I'm currently self-teaching myself as well, so I don't have as much experience as many others here, so they can probably be more helpful.


I would recommend the following book:

Mathematics: Its Content, Methods and Meaning by A. D. Aleksandrov, A. N. Kolmogorov, M. A. Lavrent’ev


Before starting Basic Arithmetic(Pre-Arithmetic) study the definition of mathematics/Its history/influential scientists/mathematicians in it.

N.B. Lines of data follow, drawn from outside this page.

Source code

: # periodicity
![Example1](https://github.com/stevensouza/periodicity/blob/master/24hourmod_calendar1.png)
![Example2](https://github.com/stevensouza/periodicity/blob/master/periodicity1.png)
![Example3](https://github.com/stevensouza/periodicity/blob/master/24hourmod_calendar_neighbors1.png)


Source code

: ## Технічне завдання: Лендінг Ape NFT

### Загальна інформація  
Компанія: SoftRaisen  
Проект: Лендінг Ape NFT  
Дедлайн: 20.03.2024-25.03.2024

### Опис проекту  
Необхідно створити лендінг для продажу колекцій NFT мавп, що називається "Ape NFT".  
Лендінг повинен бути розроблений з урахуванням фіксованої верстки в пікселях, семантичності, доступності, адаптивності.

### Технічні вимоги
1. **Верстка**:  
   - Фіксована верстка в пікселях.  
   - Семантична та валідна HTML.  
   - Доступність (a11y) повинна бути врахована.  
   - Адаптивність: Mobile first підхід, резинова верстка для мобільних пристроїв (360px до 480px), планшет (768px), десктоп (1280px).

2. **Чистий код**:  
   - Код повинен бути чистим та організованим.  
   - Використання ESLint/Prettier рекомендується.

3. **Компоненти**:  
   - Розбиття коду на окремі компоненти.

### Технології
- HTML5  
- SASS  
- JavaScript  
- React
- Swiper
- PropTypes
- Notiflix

Then the branches of mathematics and their definitions and then learn the number system and mathematical skills and number skills and think deeply about it like why it is based on ten digit then go on learning Arithmetic(all the operations and their definitions) Practice it Master it completely then memorize and mesmerize(Think every time about what your memorizing) all the arithmetical tables(Addition tables, subtraction tables, Multiplication tables) which will help you for mental calculations and remember always visualize numbers. Then when your Mental Calculation is awesome!!! then move on to PreAlgebra master it then Algebra master it and then modular arithmetic which will give you nice understanding of how mathematics work then Geo , Trig , Calc all other things then study their relations do extensive word problems and numericals master them then do research on them. Take part in IMO , discover your own theorems. Solve a millionaire problems . take part in mathematical discussions and study science.